A utility bill was left unpaid at a property in which a customer was renting. The utility service was in the renters name. A deposit was paid and this deposit was used towards their bill but a balance still remains. A new renter is moving into this property.
Ordinarily, a utility bill follows the customer, not the property. Therefore, it is the prior tenant's responsibility. The landlord should notify the utility company that the prior tenant has moved. It is the utility's responsibility to pursue the charges. The utility should turn the utility into the new tenant's name on request from the new tenant.

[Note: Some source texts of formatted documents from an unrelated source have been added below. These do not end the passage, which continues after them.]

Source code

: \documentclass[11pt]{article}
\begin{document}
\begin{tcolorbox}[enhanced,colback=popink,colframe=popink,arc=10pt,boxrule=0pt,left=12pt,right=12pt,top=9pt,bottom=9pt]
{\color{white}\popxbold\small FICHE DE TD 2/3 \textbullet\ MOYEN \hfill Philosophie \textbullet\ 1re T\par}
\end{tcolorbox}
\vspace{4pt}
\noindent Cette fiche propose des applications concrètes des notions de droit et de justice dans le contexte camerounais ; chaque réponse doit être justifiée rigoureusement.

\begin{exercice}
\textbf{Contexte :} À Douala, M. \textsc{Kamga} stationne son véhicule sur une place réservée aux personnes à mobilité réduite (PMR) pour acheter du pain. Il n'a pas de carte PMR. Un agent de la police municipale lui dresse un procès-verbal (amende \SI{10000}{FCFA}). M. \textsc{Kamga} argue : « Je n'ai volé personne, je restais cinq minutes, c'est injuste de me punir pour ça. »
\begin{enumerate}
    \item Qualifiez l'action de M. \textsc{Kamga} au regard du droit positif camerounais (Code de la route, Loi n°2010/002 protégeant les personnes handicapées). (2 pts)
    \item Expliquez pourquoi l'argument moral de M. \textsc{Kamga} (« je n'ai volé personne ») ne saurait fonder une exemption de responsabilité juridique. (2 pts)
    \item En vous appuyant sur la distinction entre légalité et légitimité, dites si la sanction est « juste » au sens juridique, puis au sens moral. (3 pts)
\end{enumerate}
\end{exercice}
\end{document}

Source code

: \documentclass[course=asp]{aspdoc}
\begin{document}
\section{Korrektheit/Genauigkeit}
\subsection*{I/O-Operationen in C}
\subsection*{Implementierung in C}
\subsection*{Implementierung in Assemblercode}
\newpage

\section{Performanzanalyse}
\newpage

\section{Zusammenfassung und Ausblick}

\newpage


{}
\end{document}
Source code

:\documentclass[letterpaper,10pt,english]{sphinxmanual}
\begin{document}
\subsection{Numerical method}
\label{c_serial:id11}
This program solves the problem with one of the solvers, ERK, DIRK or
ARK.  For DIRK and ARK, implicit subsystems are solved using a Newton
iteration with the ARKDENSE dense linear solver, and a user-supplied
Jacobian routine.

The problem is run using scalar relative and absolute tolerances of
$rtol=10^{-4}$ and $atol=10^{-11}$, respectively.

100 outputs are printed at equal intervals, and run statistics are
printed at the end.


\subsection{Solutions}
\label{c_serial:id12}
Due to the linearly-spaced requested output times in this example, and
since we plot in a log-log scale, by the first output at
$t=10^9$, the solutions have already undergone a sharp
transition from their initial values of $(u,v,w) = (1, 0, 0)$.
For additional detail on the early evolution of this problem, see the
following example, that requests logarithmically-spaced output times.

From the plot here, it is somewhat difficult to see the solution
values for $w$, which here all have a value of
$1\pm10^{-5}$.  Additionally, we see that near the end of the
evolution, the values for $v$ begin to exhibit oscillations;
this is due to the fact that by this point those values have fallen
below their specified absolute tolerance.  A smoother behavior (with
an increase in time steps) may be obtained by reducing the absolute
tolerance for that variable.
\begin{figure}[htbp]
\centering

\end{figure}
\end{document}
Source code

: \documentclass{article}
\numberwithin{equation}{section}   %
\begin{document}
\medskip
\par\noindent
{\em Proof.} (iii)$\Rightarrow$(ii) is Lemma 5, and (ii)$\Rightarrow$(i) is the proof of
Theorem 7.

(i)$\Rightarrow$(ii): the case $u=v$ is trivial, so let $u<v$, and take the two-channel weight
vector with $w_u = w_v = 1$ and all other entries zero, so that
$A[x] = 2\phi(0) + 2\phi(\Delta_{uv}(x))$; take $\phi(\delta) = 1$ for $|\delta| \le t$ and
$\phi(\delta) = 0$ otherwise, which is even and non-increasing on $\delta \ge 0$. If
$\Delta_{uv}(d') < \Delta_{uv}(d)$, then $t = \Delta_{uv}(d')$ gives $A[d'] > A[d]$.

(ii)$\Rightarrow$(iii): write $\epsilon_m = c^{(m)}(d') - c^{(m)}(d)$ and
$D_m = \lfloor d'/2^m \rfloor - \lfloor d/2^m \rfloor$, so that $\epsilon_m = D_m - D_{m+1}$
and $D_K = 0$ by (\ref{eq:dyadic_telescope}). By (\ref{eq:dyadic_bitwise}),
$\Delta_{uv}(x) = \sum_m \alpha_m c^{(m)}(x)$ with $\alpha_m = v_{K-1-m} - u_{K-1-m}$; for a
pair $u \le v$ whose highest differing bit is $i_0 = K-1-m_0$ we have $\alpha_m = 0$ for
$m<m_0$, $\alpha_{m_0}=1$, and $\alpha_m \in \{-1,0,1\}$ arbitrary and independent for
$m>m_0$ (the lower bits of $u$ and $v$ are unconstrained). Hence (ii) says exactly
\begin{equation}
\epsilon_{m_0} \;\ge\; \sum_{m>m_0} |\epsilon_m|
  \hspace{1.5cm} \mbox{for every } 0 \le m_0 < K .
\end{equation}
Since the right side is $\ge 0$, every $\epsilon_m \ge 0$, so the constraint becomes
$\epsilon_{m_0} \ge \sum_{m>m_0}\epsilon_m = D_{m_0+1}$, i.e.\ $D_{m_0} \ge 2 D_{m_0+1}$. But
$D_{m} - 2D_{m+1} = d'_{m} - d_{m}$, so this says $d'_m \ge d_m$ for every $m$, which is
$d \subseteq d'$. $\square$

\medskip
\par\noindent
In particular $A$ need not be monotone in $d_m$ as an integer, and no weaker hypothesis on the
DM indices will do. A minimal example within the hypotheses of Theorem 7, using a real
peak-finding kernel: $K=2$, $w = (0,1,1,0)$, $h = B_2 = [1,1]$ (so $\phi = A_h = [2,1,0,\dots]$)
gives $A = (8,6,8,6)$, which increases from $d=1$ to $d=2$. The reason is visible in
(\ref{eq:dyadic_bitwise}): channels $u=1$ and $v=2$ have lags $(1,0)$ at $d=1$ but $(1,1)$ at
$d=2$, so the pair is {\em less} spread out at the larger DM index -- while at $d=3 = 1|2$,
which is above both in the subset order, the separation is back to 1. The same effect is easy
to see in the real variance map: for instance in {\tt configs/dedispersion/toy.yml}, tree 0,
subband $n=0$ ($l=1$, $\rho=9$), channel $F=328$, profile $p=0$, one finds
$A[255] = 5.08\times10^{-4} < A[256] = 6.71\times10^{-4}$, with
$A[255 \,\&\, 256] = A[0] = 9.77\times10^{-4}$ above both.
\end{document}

Of course, every utility company is different and has their own set of internal rules.
Best of luck.
The foregoing discussion does not establish an attorney-client relationship, is qualified by the limited facts presented above, and should not be relied upon as legal advice. To obtain definitive legal advice upon which one can rely necessitates retaining an attorney who is qualified in this particular area of the law
water/Sewer services can be a lien on the property. Gas/Electric typically is only in name of renter but most utility companies use the new service as a way of getting their money and pushing off collection to the new tenant. If you know where the old tenant is, bring a small claims action against them for the amount.
It depends upon which utility. They are not all the same. The real question is how much is at stake and it is worth creating a problem with the new tenant? You may be better off paying the bill, making the new tenant happy, and seeking to recoup from the old tenant.